Manage episode 520871501 series 3579846
Every so often, a line in a movie sneaks past your defenses and lands directly in the center of your chest. Not because it's poetic. Not because it's profound. But because it is absolutely, undeniably true. That's exactly what happened the first time I heard John Candy say three simple words in Planes, Trains and Automobiles:
"I like me."
If you know the scene, you can probably feel it already. Steve Martin's character lashes out, attacks Candy's character—Del Griffith—on every level: his personality, his quirks, his energy, the way he moves through the world. It's the kind of attack you can only deliver when you're stressed, frustrated, disconnected, and trying to control everything except your own emotional state.
Candy doesn't fight back. He doesn't crumble. He doesn't apologize for existing.
He just breathes, feels the sting, and answers:
"I like me. My wife likes me. My customers like me. Because I'm the real deal."
And in that moment… the entire movie shifts. But something inside us shifts too.
Because somewhere deep down, every entrepreneur and every leader knows what it feels like to be judged for who they naturally are. To feel "too much" or "not enough." To feel pressure to fit into a mold that was never designed for them in the first place.
And yet here is John Candy—the ultimate "unlikely" star—not fitting into anything. Except himself.
John Candy: The Unlikely Icon Who Never Tried to Fit the Mold
Hollywood had a type. And John Candy wasn't it.
He didn't have the chiselled jawline or the cover-ready look. He wasn't the leading-man archetype studios chased. They tried to box him into "the big guy," the sidekick, the comic relief.
But he brought something else—something stronger than image.
He brought identity.
He brought heart, empathy, warmth, and a kind of emotional honesty you can't fake. And because he brought that, we didn't just watch him… we loved him.
He wasn't a star because he fit in. He was a star because he didn't.
And in that lesson lies a truth most leaders and entrepreneurs take far too long to learn:
People don't follow the image of a leader. They follow the identity behind it.

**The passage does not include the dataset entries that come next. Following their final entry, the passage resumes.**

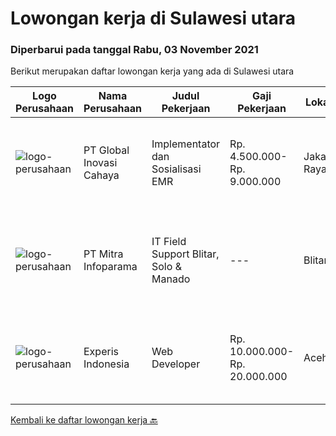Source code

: 
  # Lowongan kerja di Sulawesi utara

  ### Diperbarui pada tanggal Rabu, 03 November 2021

  Berikut merupakan daftar lowongan kerja yang ada di Sulawesi utara

  |Logo Perusahaan | Nama Perusahaan | Judul Pekerjaan | Gaji Pekerjaan | Lokasi | Deskripsi | Tanggal diunggah | Pranala |
  | -------------- | --------------- | --------------- | --------- | --------- | -------------- | ------- | ----------- |
  |![logo-perusahaan](https://image-service-cdn.seek.com.au/0e8634f15f905ebbca3868b8e8fea93f774fae5c/ee4dce1061f3f616224767ad58cb2fc751b8d2dc)|PT Global Inovasi Cahaya|Implementator dan Sosialisasi EMR|Rp. 4.500.000-Rp. 9.000.000|Jakarta Raya|Bertanggung jawab atas aktivitas siklus hidup produk untuk portofolio aplikasi EMR (Electronic Medical Record). Implementasi dan sosialisasi EMR...|Selasa, 26 Oktober 2021|https://www.jobstreet.co.id/id/job/implementator-dan-sosialisasi-emr-3669280?token=0~1ed916b5-88ad-45ba-9ce3-1239b2c4a8d8&sectionRank=1&jobId=jobstreet-id-job-3669280|
|![logo-perusahaan](https://image-service-cdn.seek.com.au/8141e1a24c77e5f291a80cf9dfc94b33b4aef523/ee4dce1061f3f616224767ad58cb2fc751b8d2dc)|PT Mitra Infoparama|IT Field Support Blitar, Solo & Manado|---|Blitar|Kualifikasi : Pendidikan minimal SMK jurusan TKJ atau setara. Pengalaman kerja minimal 6 bulan. Menguasai dan mampu menganalisa serta perbaikan...|Selasa, 26 Oktober 2021|https://www.jobstreet.co.id/id/job/it-field-support-blitar-solo-manado-3668523?token=0~1ed916b5-88ad-45ba-9ce3-1239b2c4a8d8&sectionRank=2&jobId=jobstreet-id-job-3668523|
|![logo-perusahaan](https://image-service-cdn.seek.com.au/314ed38ba58cf54b5555f434a5bf338661292eb7/ee4dce1061f3f616224767ad58cb2fc751b8d2dc)|Experis Indonesia|Web Developer|Rp. 10.000.000-Rp. 20.000.000|Aceh|On behalf of our client, we are looking for a Web Developer with these following details: Responsibilities: Website and software application...|Rabu, 06 Oktober 2021|https://www.jobstreet.co.id/id/job/web-developer-3649693?token=0~1ed916b5-88ad-45ba-9ce3-1239b2c4a8d8&sectionRank=3&jobId=jobstreet-id-job-3649693|


  [Kembali ke daftar lowongan kerja 🔙](../README.md#daftar-lowongan-kerja)
  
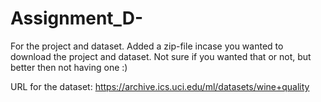 # Assignment_D-
For the project and dataset. 
Added a zip-file incase you wanted to download the project and dataset. Not sure if you wanted that or not, but better then not having one :) 

URL for the dataset: https://archive.ics.uci.edu/ml/datasets/wine+quality
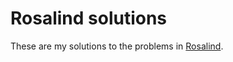# Rosalind solutions

These are my solutions to the problems in [Rosalind](https://rosalind.info/problems/locations/).
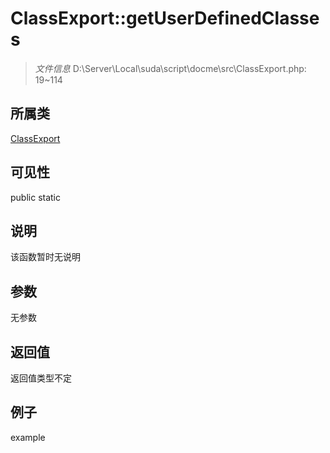 # ClassExport::getUserDefinedClasses



> *文件信息* D:\Server\Local\suda\script\docme\src\ClassExport.php: 19~114

## 所属类 

[ClassExport](../ClassExport.md)

## 可见性

 public static

## 说明

该函数暂时无说明


## 参数


无参数


## 返回值

返回值类型不定


## 例子

example
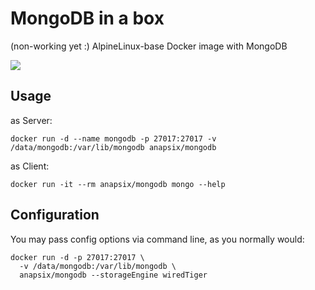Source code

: # MongoDB in a box

(non-working yet :) AlpineLinux-base Docker image with MongoDB

[![](https://badge.imagelayers.io/anapsix/mongodb:latest.svg)](https://imagelayers.io/?images=anapsix/mongodb:latest)

## Usage

as Server:

    docker run -d --name mongodb -p 27017:27017 -v /data/mongodb:/var/lib/mongodb anapsix/mongodb

as Client:

    docker run -it --rm anapsix/mongodb mongo --help

## Configuration

You may pass config options via command line, as you normally would:

    docker run -d -p 27017:27017 \
      -v /data/mongodb:/var/lib/mongodb \
      anapsix/mongodb --storageEngine wiredTiger

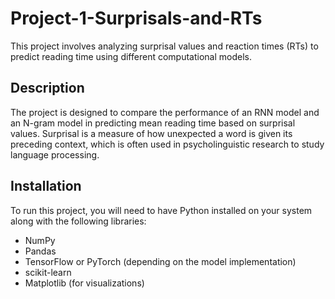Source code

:# Project-1-Surprisals-and-RTs

This project involves analyzing surprisal values and reaction times (RTs) to predict reading time using different computational models.

## Description

The project is designed to compare the performance of an RNN model and an N-gram model in predicting mean reading time based on surprisal values. Surprisal is a measure of how unexpected a word is given its preceding context, which is often used in psycholinguistic research to study language processing.

## Installation

To run this project, you will need to have Python installed on your system along with the following libraries:

- NumPy
- Pandas
- TensorFlow or PyTorch (depending on the model implementation)
- scikit-learn
- Matplotlib (for visualizations)
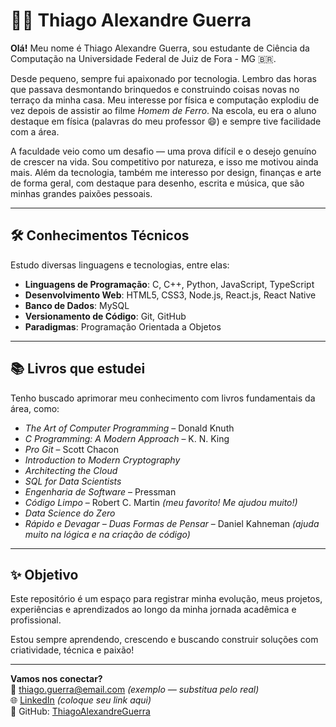 # 👨‍💻 Thiago Alexandre Guerra

**Olá!** Meu nome é Thiago Alexandre Guerra, sou estudante de Ciência da Computação na Universidade Federal de Juiz de Fora - MG 🇧🇷.

Desde pequeno, sempre fui apaixonado por tecnologia. Lembro das horas que passava desmontando brinquedos e construindo coisas novas no terraço da minha casa. Meu interesse por física e computação explodiu de vez depois de assistir ao filme *Homem de Ferro*. Na escola, eu era o aluno destaque em física (palavras do meu professor 😄) e sempre tive facilidade com a área.

A faculdade veio como um desafio — uma prova difícil e o desejo genuíno de crescer na vida. Sou competitivo por natureza, e isso me motivou ainda mais. Além da tecnologia, também me interesso por design, finanças e arte de forma geral, com destaque para desenho, escrita e música, que são minhas grandes paixões pessoais.

---

## 🛠️ Conhecimentos Técnicos

Estudo diversas linguagens e tecnologias, entre elas:

- **Linguagens de Programação**: C, C++, Python, JavaScript, TypeScript
- **Desenvolvimento Web**: HTML5, CSS3, Node.js, React.js, React Native
- **Banco de Dados**: MySQL
- **Versionamento de Código**: Git, GitHub
- **Paradigmas**: Programação Orientada a Objetos

---

## 📚 Livros que estudei

Tenho buscado aprimorar meu conhecimento com livros fundamentais da área, como:

- *The Art of Computer Programming* – Donald Knuth
- *C Programming: A Modern Approach* – K. N. King
- *Pro Git* – Scott Chacon
- *Introduction to Modern Cryptography*
- *Architecting the Cloud*
- *SQL for Data Scientists*
- *Engenharia de Software* – Pressman
- *Código Limpo* – Robert C. Martin *(meu favorito! Me ajudou muito!)*
- *Data Science do Zero*
- *Rápido e Devagar – Duas Formas de Pensar* – Daniel Kahneman *(ajuda muito na lógica e na criação de código)*

---

## ✨ Objetivo

Este repositório é um espaço para registrar minha evolução, meus projetos, experiências e aprendizados ao longo da minha jornada acadêmica e profissional.

Estou sempre aprendendo, crescendo e buscando construir soluções com criatividade, técnica e paixão!

---

**Vamos nos conectar?**  
📧 thiago.guerra@email.com *(exemplo — substitua pelo real)*  
🌐 [LinkedIn](https://www.linkedin.com/in/seu-perfil) *(coloque seu link aqui)*  
🚀 GitHub: [ThiagoAlexandreGuerra](https://github.com/ThiagoAlexandreGuerra)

Entrepreneurs Carry an Invisible Pressure No One Talks About
Let's be honest.
Most entrepreneurs—no matter how confident they look—carry a quiet question:
"Am I enough?"
Am I skilled enough? Disciplined enough? Polished enough? Ready enough? Worthy enough?
That pressure shows up in subtle ways:
overexplaining
overcommitting
overdelivering
grinding harder than necessary
shrinking in the presence of bigger personalities
questioning your own instincts
trying to "look the part" rather than be the part
It becomes a trap. A cage made of other people's expectations.
John Candy's line cuts right through the bars:
"I like me."
Not because he's perfect. Not because he's winning. Not because he fits.
But because he recognizes the truth:
Identity > Image.
That's the napkin for this episode—and a reminder every leader needs to carry.
Why "I Like Me" Is a Leadership Strategy
When you like yourself:
You make clearer decisions. You negotiate with confidence. You set boundaries without guilt. You attract the right customers. You build teams that trust you. You communicate without fear. You step into vision instead of validation.
Self-acceptance isn't fluff. It's leadership infrastructure.
And when you don't like yourself enough?
You chase approval. You contort your identity to fit expectations. You build a business that drains you instead of expressing you.
The game changes—immediately—when you anchor into identity instead of performance.
Your Napkin: Identity > Image
Your napkin sketch says it simply and perfectly:
A hand-drawn mirror. Three words in the center:
I LIKE ME.
Underneath it:
Identity > Image
Because leadership isn't about appearing impressive. It's about being anchored.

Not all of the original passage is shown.